» **Task description**:
From the line that contains "- [ ] 🐛 Bug fix" through the line that contains "## 📸 Screenshots/Recordings", output every line of the listing below exactly and leave out all the rest.

» **Data for processing**:
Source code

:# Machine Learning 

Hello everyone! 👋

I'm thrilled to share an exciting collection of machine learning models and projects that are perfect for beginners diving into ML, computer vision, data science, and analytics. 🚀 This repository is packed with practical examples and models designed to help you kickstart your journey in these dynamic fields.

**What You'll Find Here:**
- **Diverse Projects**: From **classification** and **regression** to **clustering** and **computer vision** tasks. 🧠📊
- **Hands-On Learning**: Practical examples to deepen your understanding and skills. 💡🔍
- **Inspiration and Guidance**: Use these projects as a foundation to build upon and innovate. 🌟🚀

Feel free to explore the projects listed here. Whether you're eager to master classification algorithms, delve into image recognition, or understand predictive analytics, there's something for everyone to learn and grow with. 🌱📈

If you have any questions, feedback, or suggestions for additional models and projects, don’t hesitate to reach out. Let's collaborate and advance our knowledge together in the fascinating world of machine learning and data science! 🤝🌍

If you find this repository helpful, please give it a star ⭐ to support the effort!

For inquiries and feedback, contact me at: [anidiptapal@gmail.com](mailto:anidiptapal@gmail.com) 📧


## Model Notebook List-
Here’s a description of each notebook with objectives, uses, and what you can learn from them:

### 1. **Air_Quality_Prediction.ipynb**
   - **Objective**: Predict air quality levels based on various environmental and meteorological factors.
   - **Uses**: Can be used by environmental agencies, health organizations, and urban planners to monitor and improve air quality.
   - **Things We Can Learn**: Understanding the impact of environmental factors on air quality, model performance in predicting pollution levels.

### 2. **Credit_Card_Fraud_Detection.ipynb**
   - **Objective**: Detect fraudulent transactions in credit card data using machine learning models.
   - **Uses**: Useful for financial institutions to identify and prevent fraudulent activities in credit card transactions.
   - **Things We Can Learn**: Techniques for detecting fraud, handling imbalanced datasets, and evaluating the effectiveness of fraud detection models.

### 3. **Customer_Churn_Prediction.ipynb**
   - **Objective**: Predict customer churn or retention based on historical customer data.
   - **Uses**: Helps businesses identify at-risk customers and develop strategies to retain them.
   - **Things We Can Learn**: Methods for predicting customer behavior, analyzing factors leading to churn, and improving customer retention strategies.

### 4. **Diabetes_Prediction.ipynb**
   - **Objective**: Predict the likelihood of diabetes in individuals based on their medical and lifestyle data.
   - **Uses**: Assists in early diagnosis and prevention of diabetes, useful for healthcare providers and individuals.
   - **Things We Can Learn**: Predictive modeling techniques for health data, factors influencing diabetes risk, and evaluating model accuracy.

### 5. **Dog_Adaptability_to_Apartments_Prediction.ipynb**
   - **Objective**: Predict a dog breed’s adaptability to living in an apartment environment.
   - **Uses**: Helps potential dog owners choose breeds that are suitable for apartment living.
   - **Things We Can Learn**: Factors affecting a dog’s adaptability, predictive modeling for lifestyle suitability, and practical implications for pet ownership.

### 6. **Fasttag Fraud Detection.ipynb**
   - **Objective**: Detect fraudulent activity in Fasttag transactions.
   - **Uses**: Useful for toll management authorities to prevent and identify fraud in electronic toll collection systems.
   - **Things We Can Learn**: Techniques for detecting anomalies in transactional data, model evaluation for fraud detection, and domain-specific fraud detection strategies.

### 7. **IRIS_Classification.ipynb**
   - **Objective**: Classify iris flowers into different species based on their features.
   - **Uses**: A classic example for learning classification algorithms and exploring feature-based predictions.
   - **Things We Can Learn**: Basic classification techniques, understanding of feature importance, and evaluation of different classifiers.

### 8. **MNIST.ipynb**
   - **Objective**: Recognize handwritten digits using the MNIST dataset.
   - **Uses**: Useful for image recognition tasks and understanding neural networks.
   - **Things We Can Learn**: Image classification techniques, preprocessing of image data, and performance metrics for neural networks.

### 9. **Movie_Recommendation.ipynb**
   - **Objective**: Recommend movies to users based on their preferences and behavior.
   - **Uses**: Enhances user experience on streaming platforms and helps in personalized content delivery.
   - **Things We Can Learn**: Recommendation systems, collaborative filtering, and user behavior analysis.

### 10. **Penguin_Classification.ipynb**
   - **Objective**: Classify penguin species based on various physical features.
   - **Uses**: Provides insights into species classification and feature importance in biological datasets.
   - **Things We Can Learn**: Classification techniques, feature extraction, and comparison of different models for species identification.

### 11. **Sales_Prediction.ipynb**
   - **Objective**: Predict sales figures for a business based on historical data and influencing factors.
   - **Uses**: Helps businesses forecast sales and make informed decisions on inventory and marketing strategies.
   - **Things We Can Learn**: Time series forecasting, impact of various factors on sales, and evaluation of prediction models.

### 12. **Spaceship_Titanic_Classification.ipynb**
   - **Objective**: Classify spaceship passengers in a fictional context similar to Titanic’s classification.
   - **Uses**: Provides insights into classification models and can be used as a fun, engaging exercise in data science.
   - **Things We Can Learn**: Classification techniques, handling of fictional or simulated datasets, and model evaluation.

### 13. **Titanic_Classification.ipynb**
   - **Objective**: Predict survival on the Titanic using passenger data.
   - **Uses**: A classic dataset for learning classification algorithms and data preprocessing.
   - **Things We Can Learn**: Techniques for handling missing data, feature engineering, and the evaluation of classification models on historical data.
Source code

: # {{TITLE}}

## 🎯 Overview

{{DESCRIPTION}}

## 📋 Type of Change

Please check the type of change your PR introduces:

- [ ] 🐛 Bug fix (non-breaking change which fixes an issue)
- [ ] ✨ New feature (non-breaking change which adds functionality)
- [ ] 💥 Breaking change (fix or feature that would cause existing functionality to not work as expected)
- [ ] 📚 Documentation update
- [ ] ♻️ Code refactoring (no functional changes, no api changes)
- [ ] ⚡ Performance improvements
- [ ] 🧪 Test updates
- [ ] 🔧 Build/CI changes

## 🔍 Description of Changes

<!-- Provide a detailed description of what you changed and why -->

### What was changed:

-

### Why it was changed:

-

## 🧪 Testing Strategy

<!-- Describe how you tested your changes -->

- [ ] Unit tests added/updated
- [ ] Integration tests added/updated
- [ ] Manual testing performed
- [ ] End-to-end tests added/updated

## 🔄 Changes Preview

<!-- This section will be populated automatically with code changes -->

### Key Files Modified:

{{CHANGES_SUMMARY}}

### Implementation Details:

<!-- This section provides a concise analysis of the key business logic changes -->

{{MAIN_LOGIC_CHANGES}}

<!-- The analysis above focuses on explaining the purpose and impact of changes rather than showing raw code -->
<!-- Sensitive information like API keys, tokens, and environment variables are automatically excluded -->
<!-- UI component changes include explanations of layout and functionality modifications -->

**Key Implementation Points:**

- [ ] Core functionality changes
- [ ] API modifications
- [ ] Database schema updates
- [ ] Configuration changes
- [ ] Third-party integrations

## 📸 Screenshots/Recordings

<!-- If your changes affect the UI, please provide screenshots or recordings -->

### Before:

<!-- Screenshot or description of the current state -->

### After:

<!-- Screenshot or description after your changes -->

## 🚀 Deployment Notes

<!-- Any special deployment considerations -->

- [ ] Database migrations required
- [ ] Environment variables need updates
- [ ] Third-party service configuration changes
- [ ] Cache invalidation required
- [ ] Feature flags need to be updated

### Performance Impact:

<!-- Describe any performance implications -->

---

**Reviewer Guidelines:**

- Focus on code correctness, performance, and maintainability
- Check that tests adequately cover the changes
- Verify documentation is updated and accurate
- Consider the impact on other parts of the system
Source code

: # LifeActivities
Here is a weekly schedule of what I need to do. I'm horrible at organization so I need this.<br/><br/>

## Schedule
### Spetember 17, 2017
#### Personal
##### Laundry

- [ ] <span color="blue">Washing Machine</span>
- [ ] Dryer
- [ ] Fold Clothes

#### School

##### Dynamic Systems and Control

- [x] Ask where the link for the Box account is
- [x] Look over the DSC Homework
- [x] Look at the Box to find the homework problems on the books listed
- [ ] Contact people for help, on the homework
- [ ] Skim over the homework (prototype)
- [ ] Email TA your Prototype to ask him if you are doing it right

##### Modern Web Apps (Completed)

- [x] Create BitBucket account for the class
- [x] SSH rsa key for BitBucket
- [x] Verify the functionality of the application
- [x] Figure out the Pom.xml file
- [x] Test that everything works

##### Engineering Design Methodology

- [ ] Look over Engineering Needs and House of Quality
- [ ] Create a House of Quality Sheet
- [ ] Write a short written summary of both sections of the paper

==

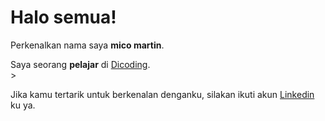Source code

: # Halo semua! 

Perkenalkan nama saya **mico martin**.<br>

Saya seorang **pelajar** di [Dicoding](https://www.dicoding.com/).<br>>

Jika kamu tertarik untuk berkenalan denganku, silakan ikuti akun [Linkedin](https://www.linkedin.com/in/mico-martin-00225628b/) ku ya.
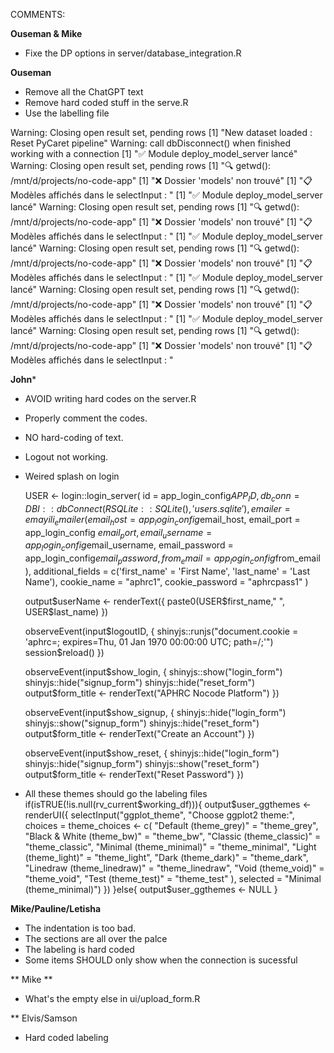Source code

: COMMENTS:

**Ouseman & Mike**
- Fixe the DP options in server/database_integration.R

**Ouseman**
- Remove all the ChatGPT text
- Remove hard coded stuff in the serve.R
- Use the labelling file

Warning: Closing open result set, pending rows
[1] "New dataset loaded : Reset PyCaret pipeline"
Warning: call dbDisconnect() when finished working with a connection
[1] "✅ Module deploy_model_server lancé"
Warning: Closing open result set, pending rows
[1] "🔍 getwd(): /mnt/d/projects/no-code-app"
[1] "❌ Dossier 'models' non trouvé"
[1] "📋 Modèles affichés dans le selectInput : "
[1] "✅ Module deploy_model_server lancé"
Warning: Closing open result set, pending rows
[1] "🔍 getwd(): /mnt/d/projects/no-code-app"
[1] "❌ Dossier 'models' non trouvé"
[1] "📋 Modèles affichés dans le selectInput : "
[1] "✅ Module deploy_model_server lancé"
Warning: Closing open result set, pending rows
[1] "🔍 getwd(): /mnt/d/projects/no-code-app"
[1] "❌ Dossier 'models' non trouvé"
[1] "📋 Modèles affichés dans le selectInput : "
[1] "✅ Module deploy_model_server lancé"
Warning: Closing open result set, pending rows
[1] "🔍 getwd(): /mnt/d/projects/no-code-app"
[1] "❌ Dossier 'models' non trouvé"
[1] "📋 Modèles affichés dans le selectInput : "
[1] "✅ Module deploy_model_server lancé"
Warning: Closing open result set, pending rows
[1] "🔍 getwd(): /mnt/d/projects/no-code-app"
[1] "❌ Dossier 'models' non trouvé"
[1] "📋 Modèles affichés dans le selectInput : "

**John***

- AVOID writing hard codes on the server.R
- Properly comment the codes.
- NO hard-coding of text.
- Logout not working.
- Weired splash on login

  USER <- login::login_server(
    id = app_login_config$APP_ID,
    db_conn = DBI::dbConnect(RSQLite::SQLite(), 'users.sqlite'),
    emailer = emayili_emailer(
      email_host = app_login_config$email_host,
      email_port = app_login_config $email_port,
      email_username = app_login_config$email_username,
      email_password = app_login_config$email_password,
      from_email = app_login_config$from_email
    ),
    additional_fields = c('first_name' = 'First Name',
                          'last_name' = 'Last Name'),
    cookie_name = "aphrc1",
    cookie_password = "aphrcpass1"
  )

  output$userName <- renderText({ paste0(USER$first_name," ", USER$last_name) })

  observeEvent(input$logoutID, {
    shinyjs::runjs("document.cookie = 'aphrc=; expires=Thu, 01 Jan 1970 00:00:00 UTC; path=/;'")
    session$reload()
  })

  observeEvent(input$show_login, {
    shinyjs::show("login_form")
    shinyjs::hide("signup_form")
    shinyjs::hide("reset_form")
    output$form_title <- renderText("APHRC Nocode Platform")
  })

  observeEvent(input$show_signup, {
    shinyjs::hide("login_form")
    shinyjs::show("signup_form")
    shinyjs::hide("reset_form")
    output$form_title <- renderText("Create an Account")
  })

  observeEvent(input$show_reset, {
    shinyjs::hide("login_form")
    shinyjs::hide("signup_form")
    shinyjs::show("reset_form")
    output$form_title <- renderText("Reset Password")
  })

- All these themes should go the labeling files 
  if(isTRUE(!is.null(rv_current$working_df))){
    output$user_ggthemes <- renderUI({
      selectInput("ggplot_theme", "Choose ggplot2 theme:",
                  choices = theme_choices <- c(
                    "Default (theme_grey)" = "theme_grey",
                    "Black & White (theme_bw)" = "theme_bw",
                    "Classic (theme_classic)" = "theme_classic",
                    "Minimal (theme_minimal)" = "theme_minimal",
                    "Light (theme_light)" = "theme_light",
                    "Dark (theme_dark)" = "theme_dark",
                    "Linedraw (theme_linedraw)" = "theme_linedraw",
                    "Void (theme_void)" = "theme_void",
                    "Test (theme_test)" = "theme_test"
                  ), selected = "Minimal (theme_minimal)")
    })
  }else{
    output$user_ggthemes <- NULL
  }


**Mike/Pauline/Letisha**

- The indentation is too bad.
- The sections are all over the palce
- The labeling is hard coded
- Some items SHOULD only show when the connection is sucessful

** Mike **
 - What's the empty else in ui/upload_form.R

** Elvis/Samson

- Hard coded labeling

==

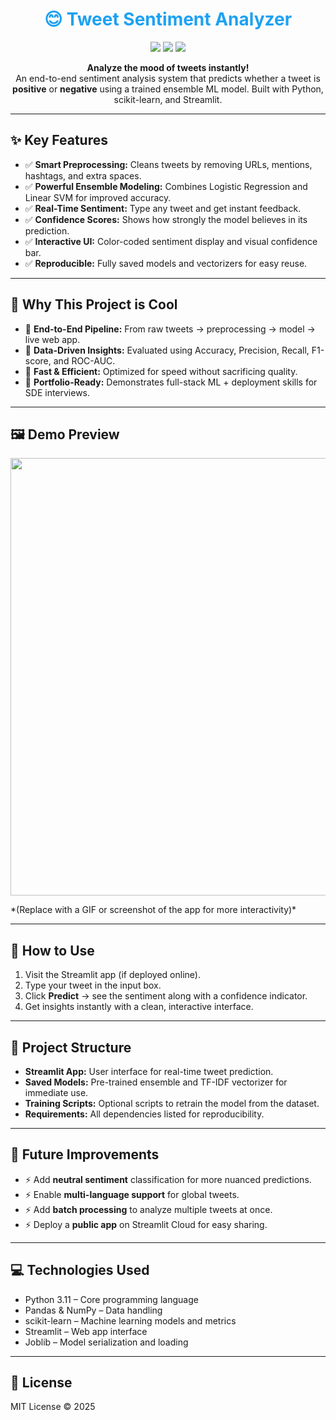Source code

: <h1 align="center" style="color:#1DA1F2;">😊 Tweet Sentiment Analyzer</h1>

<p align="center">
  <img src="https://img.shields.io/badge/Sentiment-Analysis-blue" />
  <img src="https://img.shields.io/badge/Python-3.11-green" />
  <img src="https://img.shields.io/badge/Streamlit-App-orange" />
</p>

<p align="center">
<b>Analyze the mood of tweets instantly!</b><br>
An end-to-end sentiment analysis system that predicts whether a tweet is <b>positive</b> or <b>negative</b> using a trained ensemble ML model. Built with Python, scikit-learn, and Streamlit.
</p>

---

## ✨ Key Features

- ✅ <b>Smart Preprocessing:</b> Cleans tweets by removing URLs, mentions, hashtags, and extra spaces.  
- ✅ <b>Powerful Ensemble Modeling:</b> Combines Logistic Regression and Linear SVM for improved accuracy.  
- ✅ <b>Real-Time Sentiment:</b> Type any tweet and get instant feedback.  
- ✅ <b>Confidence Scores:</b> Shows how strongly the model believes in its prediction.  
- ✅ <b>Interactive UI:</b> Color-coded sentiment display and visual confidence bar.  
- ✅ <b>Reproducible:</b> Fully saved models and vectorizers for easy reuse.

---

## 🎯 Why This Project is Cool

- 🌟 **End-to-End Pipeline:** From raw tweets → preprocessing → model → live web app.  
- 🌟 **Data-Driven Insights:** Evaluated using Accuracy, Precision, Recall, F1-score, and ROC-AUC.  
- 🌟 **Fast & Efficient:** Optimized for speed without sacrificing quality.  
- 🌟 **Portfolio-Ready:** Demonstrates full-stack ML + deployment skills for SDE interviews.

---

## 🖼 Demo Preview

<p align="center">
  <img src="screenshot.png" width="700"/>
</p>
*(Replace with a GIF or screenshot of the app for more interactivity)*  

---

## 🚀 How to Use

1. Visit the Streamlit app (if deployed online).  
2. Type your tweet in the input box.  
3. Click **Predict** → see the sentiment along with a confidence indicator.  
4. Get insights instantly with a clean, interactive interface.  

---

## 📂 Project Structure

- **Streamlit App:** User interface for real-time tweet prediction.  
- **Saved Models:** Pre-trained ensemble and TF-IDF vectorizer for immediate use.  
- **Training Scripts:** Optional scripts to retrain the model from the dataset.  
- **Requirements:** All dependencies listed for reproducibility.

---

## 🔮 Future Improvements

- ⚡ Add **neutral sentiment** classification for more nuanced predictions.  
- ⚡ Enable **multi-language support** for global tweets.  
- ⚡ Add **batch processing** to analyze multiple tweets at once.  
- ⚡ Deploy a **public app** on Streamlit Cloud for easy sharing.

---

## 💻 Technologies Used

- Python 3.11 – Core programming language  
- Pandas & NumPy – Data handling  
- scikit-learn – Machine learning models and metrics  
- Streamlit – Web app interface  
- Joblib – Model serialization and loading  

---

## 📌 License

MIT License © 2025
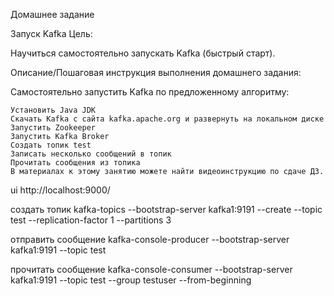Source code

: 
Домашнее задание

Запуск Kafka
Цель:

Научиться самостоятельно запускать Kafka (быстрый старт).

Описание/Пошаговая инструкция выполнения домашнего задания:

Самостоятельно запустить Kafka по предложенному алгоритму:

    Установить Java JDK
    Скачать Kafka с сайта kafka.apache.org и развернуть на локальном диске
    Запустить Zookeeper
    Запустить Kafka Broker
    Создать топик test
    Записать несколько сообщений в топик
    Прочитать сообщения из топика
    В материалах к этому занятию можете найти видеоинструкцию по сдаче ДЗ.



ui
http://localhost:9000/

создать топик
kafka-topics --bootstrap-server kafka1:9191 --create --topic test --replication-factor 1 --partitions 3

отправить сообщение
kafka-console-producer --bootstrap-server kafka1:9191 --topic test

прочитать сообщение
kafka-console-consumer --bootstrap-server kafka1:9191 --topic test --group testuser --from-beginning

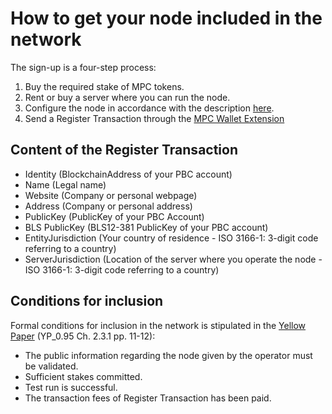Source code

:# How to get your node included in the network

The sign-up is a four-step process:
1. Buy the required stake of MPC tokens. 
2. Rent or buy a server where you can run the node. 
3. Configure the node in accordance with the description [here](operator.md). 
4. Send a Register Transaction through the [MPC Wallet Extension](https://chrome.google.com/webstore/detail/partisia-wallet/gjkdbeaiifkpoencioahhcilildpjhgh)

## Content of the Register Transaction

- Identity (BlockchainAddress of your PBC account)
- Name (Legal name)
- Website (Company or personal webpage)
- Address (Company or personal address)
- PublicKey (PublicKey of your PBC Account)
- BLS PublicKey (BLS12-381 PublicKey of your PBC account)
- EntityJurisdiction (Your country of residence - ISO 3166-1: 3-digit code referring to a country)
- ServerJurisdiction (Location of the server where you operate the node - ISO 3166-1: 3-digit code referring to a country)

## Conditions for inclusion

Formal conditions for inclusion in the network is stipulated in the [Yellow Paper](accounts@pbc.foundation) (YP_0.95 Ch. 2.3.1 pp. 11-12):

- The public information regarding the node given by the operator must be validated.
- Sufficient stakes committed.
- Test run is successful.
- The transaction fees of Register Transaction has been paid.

» **Solution to this exercise**:
- [ ] 🐛 Bug fix (non-breaking change which fixes an issue)
- [ ] ✨ New feature (non-breaking change which adds functionality)
- [ ] 💥 Breaking change (fix or feature that would cause existing functionality to not work as expected)
- [ ] 📚 Documentation update
- [ ] ♻️ Code refactoring (no functional changes, no api changes)
- [ ] ⚡ Performance improvements
- [ ] 🧪 Test updates
- [ ] 🔧 Build/CI changes

## 🔍 Description of Changes

<!-- Provide a detailed description of what you changed and why -->

### What was changed:

-

### Why it was changed:

-

## 🧪 Testing Strategy

<!-- Describe how you tested your changes -->

- [ ] Unit tests added/updated
- [ ] Integration tests added/updated
- [ ] Manual testing performed
- [ ] End-to-end tests added/updated

## 🔄 Changes Preview

<!-- This section will be populated automatically with code changes -->

### Key Files Modified:

{{CHANGES_SUMMARY}}

### Implementation Details:

<!-- This section provides a concise analysis of the key business logic changes -->

{{MAIN_LOGIC_CHANGES}}

<!-- The analysis above focuses on explaining the purpose and impact of changes rather than showing raw code -->
<!-- Sensitive information like API keys, tokens, and environment variables are automatically excluded -->
<!-- UI component changes include explanations of layout and functionality modifications -->

**Key Implementation Points:**

- [ ] Core functionality changes
- [ ] API modifications
- [ ] Database schema updates
- [ ] Configuration changes
- [ ] Third-party integrations

## 📸 Screenshots/Recordings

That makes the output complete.